- [Aim of the exercise]: An exact reproduction of the entries is needed. Keep all pictures out of it.

- [Data listing]:
┄┄┄┄┄┄┄┄┄┄┄┄┄┄┄┄┄┄┄┄
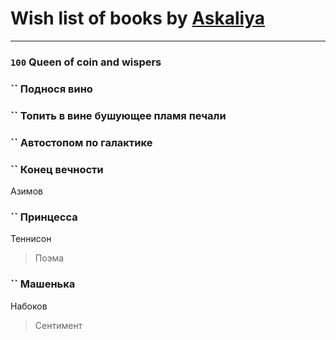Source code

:# Wish list of books by [Askaliya](http://vk.com/id326783541)
---

### `100` Queen of coin and wispers

### `` Поднося вино

### `` Топить в вине бушующее пламя печали

### `` Автостопом по галактике

### `` Конец вечности
Азимов

### `` Принцесса
Теннисон
> Поэма

### `` Машенька
Набоков
> Сентимент

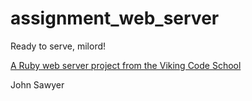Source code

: # assignment_web_server
Ready to serve, milord!

[A Ruby web server project from the Viking Code School](http://www.vikingcodeschool.com)


John Sawyer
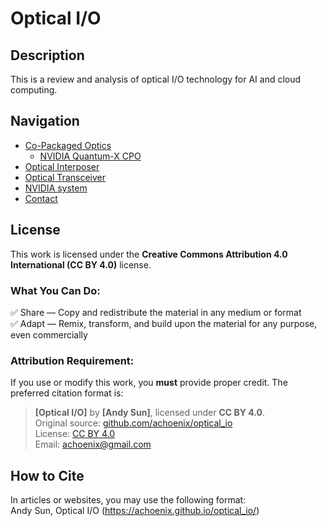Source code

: # Optical I/O

## Description
This is a review and analysis of optical I/O technology for AI and cloud computing. 


## Navigation

- [Co-Packaged Optics](cpo.md)
    - [NVIDIA Quantum-X CPO](nv_quantumx_cpo.md)
- [Optical Interposer](optical_interposer.md)
- [Optical Transceiver](transceiver.md)
- [NVIDIA system](nvidia_system.md)
- [Contact](contact.md)


## License  
This work is licensed under the **Creative Commons Attribution 4.0 International (CC BY 4.0)** license.  

### What You Can Do:
✅ Share — Copy and redistribute the material in any medium or format  
✅ Adapt — Remix, transform, and build upon the material for any purpose, even commercially  

### Attribution Requirement:  
If you use or modify this work, you **must** provide proper credit. The preferred citation format is:  

> **[Optical I/O]** by **[Andy Sun]**, licensed under **CC BY 4.0**.  
> Original source: [github.com/achoenix/optical_io](https://github.com/achoenix/optical_io/)  
> License: [CC BY 4.0](https://creativecommons.org/licenses/by/4.0/)  
> Email: achoenix@gmail.com

## How to Cite  
In articles or websites, you may use the following format:  
Andy Sun, Optical I/O (https://achoenix.github.io/optical_io/)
┄┄┄┄┄┄┄┄┄┄┄┄┄┄┄┄┄┄┄┄
- [Completed exercise]:
Source code

:# Wish list of books by [Askaliya](http://vk.com/id326783541)
---

### `100` Queen of coin and wispers

### `` Поднося вино

### `` Топить в вине бушующее пламя печали

### `` Автостопом по галактике

### `` Конец вечности
Азимов

### `` Принцесса
Теннисон
> Поэма

### `` Машенька
Набоков
> Сентимент

Source code

: # assignment_web_server
Ready to serve, milord!

[A Ruby web server project from the Viking Code School](http://www.vikingcodeschool.com)


John Sawyer
Source code

: # Optical I/O

## Description
This is a review and analysis of optical I/O technology for AI and cloud computing. 


## Navigation

- [Co-Packaged Optics](cpo.md)
    - [NVIDIA Quantum-X CPO](nv_quantumx_cpo.md)
- [Optical Interposer](optical_interposer.md)
- [Optical Transceiver](transceiver.md)
- [NVIDIA system](nvidia_system.md)
- [Contact](contact.md)


## License  
This work is licensed under the **Creative Commons Attribution 4.0 International (CC BY 4.0)** license.  

### What You Can Do:
✅ Share — Copy and redistribute the material in any medium or format  
✅ Adapt — Remix, transform, and build upon the material for any purpose, even commercially  

### Attribution Requirement:  
If you use or modify this work, you **must** provide proper credit. The preferred citation format is:  

> **[Optical I/O]** by **[Andy Sun]**, licensed under **CC BY 4.0**.  
> Original source: [github.com/achoenix/optical_io](https://github.com/achoenix/optical_io/)  
> License: [CC BY 4.0](https://creativecommons.org/licenses/by/4.0/)  
> Email: achoenix@gmail.com

## How to Cite  
In articles or websites, you may use the following format:  
Andy Sun, Optical I/O (https://achoenix.github.io/optical_io/)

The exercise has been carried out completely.